The dollar is heading for monthly gains of around 3% against the yen.
The yen's fresh decline against the dollar came on the back of rising U.S. Treasury yields as bets mounted that U.S. interest rates would remain high for longer.
U.S. Treasuries trading in Asia was halted on Monday due to the Memorial Day holiday in the United States.
UK markets were also closed on Monday due to a holiday.
The EURUSD rose 0.02% to $1.0735, while sterling fell 0.01% to $1.23495.
Financial markets now expect the Fed to raise interest rates by 62 basis points in June.
Optimism dominated sentiment in Asia as a result of news that US President Joe Biden and House Speaker Kevin McCarthy agreed to suspend the $31.4 trillion debt ceiling until January 2025, <>.
The wave of optimism lifted risk-sensitive Australian and New Zealand dollars away from their six-month lows hit last week.
The Australian dollar rose 0.41% to $0.6545 while the New Zealand dollar rose 0.29% to $0.60645.
On the other hand, the pressure on the Turkish lira continued to remain at 20.04 liras to the dollar, after falling to a record low of 20.06 liras to the dollar on Friday.
Gold is falling
Gold prices fell on Monday, after reaching a preliminary agreement on the suspension of the US debt ceiling, as fears of continued interest rate hikes for a longer period undermined the appetite for the precious metal that does not generate interest.
By 07:40 GMT, spot gold was down 0.02% at $1945,4.<> an ounce to hover near a two-month low on Friday.
U.S. gold futures were little changed at $1943,30.<> an ounce.
The appetite for safe-haven gold was affected after Joe Biden said on Sunday that he had finalized the agreement to suspend the $31.4 trillion debt ceiling until January 2025, <>, adding that the agreement was ready to be presented to Congress for a vote.
In addition, data on Friday revealed that consumer spending in the United States increased more than expected in April, and that inflation accelerated.
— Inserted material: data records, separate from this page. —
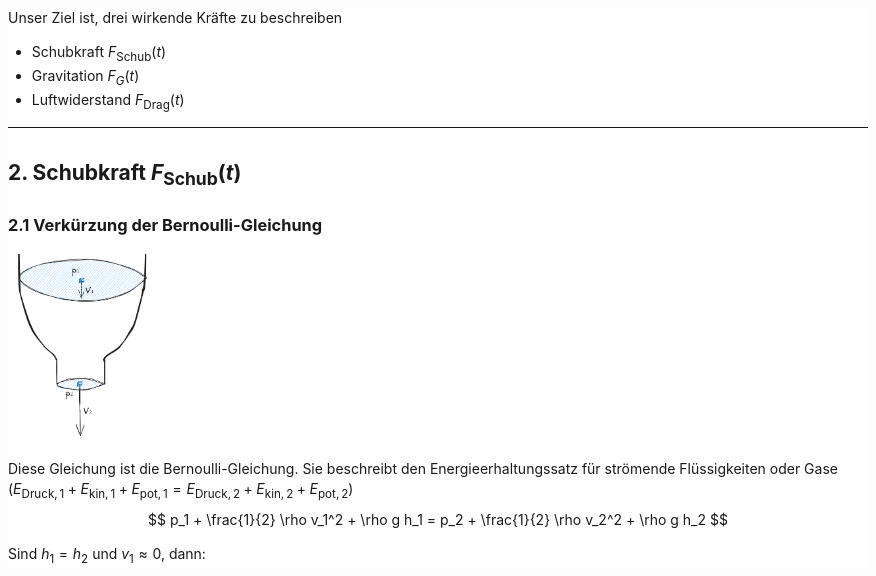 
Unser Ziel ist, drei wirkende Kräfte zu beschreiben

* Schubkraft $F_{\text{Schub}}(t)$
* Gravitation $F_G(t)$
* Luftwiderstand $F_{\text{Drag}}(t)$

---

## 2. Schubkraft $F_{\text{Schub}}(t)$

### 2.1 Verkürzung der Bernoulli-Gleichung

<img src="assets/image-20250612144744382.png" alt="image-20250612144744382" style="zoom: 33%;" />


Diese Gleichung ist die Bernoulli-Gleichung. Sie beschreibt den Energieerhaltungssatz für strömende Flüssigkeiten oder Gase ($E_{\text{Druck},1} + E_{\text{kin},1} + E_{\text{pot},1} = E_{\text{Druck},2} + E_{\text{kin},2} + E_{\text{pot},2}$)
$$
p_1 + \frac{1}{2} \rho v_1^2 + \rho g h_1 = p_2 + \frac{1}{2} \rho v_2^2 + \rho g h_2
$$

Sind $h_1 = h_2$ und $v_1 \approx 0$, dann:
The report boosted the chances of raising U.S. interest rates.
Oil prices rose in early Asian trade on Monday after a preliminary agreement on the government debt ceiling, which could prevent catastrophic defaults in the world's largest economy and largest oil consumer.
By 07:40 GMT, Brent crude futures were up 0.53% at $77.4 a barrel, and West Texas Intermediate crude futures were up 45 cents, or 0.7%, at $73.15 a barrel.
But markets may only breathe a sigh of relief briefly, because once the deal is approved, the U.S. Treasury is expected to issue bonds that will further reduce liquidity and increase the cost of financing for companies already struggling with rising interest rates.
Some investors are cautious, with signs that the OPEC Plus (OPEC+) group may consider implementing additional production cuts at its June 4 meeting.
Investors await manufacturing and services data in China this week and U.S. nonfarm payrolls data on Friday, looking for signs of economic growth and oil demand.